Beroepsgeheim: ‘Alleen als ik precies weet wie in gevaar is, mag ik spreken’
Een diaken-verpleegkundige uit Wevelgem werd onlangs veroordeeld wegens vijfvoudige moord. Toen de man de feiten had opgebiecht tijdens therapie waarschuwde zijn psychiater de politie. Een psycholoog die hem ook had begeleid, had de feiten voor zich gehouden. Hoe rekkelijk is het beroepsgeheim? Een priester, een huisarts en een psycholoog getuigen.
Dirk Vannetelbosch
Priester in Jette
‘Wie met mij contact zoekt, verkeert vaak acuut in nood. Zoals je je beste vriend belt wanneer je partner bij je weggaat, je ernstig ziek wordt, je kind in de problemen zit of je zaak failliet gaat. Mensen weten dat ik niet op afspraak werk, dat ik hen altijd ontvang én dat ik aan het biechtgeheim gebonden ben. Ik heb het nog nooit verbroken, ik heb het nog niets eens overwogen. Net daarom storten mensen hier hun hart uit: bij mij is het veilig. Ik ben een beetje het eenzamehartenbureau.
‘Veel mensen zeggen me dat ze het niet meer zien zitten. Ik probeer vooral te luisteren, dat kan al helend werken. Als derden op de hoogte zijn, probeer ik die in te schakelen. Ik heb vijf mensen gekend die zelfmoord hebben gepleegd. Toen dacht ik: ik had beter nog eens contact met hen opgenomen. Als iemand in nood belt, antwoord ik altijd maar ik kan niet iedereen continu opvolgen. Je moet mensen loslaten.
‘Natuurlijk zegt er weleens iemand dat hij een ander kapot wil maken. Ik laat ze uitrazen, vaak moeten ze hun woede gewoon kwijt. Na een tijd zien ze meestal zelf wel in dat geweld de zaak nog erger maakt.
‘Huiselijk geweld is moeilijk. Ik probeer mensen door te verwijzen, maar ik kan alleen maar hopen dat ze ook elders hulp zoeken. Zo niet, zit ik met gebonden handen. Ik mag het zelfs niet met collega’s delen, anders word ik uit mijn ambt ontzet.’
Christel Van den Ende
Huisarts in Brussel
‘Een patiënt van me had hiv, maar zijn partner, ook een patiënt, wist dat niet. Door hem in te lichten zou ik hem beschermen. Ik mocht mijn beroepsgeheim verbreken, maar dat is niet mijn taak. Ik heb ervoor gezorgd dat mijn patiënt het zélf opbiechtte. Dat vroeg tijd – niemand vertelt graag dat hij een scheve schaats heeft gereden – maar het is gelukt.
‘Er zijn uitzonderingen op het medische beroepsgeheim, maar voor mij is het absoluut. Ik heb het nog nooit hoeven te schenden. Als iemand je iets toevertrouwt, kun je veel bereiken. Ik zorg dan dat hij zélf iets onderneemt.
‘Een ander voorbeeld. Een minderjarige was suïcidaal, maar wilde niet dat zijn ouders het wisten. Ik vroeg waarom hij zelfmoord wilde plegen. Wilde hij écht dood, of wilde hij van een bepaalde pijn verlost zijn? Vaak is het dat tweede. Door het gesprek open te trekken, werd die patiënt sterker, waardoor hij het toch durfde te vertellen.
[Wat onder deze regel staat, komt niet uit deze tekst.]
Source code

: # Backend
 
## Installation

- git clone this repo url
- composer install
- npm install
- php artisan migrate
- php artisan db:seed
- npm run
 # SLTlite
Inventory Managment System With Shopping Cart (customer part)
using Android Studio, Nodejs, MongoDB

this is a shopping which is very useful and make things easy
‘Kindermishandeling of -misbruik vind ik het lastigst, je kunt dat moeilijk inschatten. Bij huiselijk geweld probeer ik het volwassen slachtoffer te motiveren om zélf stappen te zetten. Ik ken een vrouw die wordt geslagen, de politie wéét dat, maar ze weigert alle hulp. Meer kun je dan niet doen. Ik laat de verantwoordelijkheid bij wie mij iets toevertrouwt.’
Wim Huys
Psycholoog en coördinator universitair forensisch centrum UZA
‘Het beroepsgeheim staat onder druk. Veel hulpverleners vragen ons advies omdat ze zich onzeker voelen. Ik behandel seksueel delinquenten die vrijgelaten zijn, maar ook mensen die zich vrijwillig aanbieden voor therapie omdat ze worstelen met hun seksuele verlangens. Wat ze vertellen in de therapieruimte blijft onder ons. Ook als ze oude zedendelicten opbiechten. Alleen als iemand acuut in gevaar is en ik weet wie, kan ik mijn beroepsgeheim doorbreken.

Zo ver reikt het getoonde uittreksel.